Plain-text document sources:
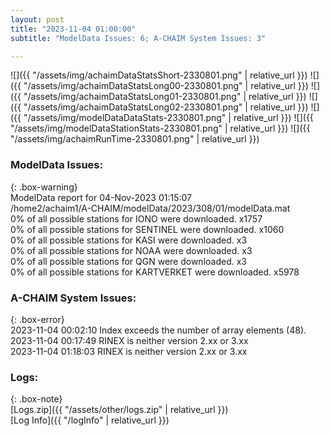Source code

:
```yaml
---
layout: post
title: "2023-11-04 01:00:00"
subtitle: "ModelData Issues: 6; A-CHAIM System Issues: 3"

---
```


![]({{ "/assets/img/achaimDataStatsShort-2330801.png" | relative_url }})
![]({{ "/assets/img/achaimDataStatsLong00-2330801.png" | relative_url }})
![]({{ "/assets/img/achaimDataStatsLong01-2330801.png" | relative_url }})
![]({{ "/assets/img/achaimDataStatsLong02-2330801.png" | relative_url }})
![]({{ "/assets/img/modelDataDataStats-2330801.png" | relative_url }})
![]({{ "/assets/img/modelDataStationStats-2330801.png" | relative_url }})
![]({{ "/assets/img/achaimRunTime-2330801.png" | relative_url }})


### ModelData Issues:  
  
{: .box-warning}  
 ModelData report for 04-Nov-2023 01:15:07   
 /home2/achaim1/A-CHAIM/modelData/2023/308/01/modelData.mat   
 0% of all possible stations for IONO were downloaded. x1757   
 0% of all possible stations for SENTINEL were downloaded. x1060   
 0% of all possible stations for KASI were downloaded. x3   
 0% of all possible stations for NOAA were downloaded. x3   
 0% of all possible stations for QGN were downloaded. x3   
 0% of all possible stations for KARTVERKET were downloaded. x5978   
  
### A-CHAIM System Issues:  
  
{: .box-error}  
2023-11-04 00:02:10 Index exceeds the number of array elements (48).  
2023-11-04 00:17:49 RINEX is neither version 2.xx or 3.xx  
2023-11-04 01:18:03 RINEX is neither version 2.xx or 3.xx  

### Logs:  
  
{: .box-note}  
[Logs.zip]({{ "/assets/other/logs.zip" | relative_url }})  
[Log Info]({{ "/logInfo" | relative_url }})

=== Problem ===
Whenever a line in the entries above includes the word "were", pull that line out.

=== Response below ===
 0% of all possible stations for IONO were downloaded. x1757   
 0% of all possible stations for SENTINEL were downloaded. x1060   
 0% of all possible stations for KASI were downloaded. x3   
 0% of all possible stations for NOAA were downloaded. x3   
 0% of all possible stations for QGN were downloaded. x3   
 0% of all possible stations for KARTVERKET were downloaded. x5978   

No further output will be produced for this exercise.